> _Task objective_: Please count the lines in the data below that mention the word "graphs", then give only the total.

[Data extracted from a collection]
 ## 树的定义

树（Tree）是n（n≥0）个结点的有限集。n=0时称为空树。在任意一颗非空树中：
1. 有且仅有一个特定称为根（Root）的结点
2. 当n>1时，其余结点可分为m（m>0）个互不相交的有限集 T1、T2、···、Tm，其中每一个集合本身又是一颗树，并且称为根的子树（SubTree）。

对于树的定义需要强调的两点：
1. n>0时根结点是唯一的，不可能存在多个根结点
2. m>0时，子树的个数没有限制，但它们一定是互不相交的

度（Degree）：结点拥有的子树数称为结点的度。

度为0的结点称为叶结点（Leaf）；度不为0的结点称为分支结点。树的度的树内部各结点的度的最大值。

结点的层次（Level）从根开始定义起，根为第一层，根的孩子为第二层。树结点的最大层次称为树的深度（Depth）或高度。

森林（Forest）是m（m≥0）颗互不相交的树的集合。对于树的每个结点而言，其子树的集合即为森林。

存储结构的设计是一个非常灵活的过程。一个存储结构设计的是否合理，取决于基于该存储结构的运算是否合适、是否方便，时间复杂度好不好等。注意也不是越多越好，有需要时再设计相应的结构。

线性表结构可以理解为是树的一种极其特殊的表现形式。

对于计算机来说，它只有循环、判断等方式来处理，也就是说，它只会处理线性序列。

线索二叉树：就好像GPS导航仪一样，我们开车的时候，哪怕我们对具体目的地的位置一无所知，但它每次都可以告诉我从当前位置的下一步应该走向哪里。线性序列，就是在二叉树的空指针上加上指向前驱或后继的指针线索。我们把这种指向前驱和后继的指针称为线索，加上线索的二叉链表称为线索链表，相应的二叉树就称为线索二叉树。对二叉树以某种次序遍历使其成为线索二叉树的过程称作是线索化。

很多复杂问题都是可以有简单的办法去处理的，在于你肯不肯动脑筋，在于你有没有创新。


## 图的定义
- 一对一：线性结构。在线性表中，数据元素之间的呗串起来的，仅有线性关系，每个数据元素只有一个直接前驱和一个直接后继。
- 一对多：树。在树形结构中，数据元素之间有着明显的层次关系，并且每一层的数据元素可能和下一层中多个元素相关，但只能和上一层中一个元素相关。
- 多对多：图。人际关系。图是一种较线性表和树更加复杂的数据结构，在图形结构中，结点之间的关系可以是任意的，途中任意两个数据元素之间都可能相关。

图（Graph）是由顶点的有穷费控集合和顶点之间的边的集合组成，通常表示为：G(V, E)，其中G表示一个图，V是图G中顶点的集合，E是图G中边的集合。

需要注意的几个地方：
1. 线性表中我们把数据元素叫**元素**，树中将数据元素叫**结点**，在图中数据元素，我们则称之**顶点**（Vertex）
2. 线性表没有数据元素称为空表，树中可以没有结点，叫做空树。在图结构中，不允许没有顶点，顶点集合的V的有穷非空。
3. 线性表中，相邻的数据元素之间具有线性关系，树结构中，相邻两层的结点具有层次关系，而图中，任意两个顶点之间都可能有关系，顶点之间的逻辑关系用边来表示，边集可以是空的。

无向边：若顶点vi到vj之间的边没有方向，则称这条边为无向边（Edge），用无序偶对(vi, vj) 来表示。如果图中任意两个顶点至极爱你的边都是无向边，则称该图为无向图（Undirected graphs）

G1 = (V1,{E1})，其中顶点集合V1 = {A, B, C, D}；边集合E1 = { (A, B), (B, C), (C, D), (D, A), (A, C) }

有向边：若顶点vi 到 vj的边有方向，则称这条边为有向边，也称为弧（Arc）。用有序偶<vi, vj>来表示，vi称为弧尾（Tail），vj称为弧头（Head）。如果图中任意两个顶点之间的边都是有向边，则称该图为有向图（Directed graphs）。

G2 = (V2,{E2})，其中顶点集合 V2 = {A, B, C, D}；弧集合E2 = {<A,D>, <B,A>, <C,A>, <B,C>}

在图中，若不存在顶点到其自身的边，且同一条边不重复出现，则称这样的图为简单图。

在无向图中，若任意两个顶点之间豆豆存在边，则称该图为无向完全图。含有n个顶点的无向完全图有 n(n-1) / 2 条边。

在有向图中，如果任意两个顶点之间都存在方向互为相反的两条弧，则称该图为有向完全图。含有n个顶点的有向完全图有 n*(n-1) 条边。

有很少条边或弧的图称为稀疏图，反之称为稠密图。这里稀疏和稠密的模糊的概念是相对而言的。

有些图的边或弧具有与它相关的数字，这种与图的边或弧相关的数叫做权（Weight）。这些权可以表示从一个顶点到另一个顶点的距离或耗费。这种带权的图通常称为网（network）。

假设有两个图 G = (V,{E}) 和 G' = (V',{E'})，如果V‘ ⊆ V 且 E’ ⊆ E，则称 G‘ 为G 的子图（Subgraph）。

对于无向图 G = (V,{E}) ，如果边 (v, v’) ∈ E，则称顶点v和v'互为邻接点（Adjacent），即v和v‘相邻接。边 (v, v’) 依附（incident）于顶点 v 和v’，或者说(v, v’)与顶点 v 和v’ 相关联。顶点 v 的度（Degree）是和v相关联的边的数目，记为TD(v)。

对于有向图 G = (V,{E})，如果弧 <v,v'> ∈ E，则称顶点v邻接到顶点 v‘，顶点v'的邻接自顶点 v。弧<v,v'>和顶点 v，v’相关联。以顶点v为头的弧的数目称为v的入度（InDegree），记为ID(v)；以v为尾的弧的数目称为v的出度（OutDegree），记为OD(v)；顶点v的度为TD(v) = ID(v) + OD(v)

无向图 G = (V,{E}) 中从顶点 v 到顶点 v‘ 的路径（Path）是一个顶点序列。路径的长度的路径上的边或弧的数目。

> _Response box_: 2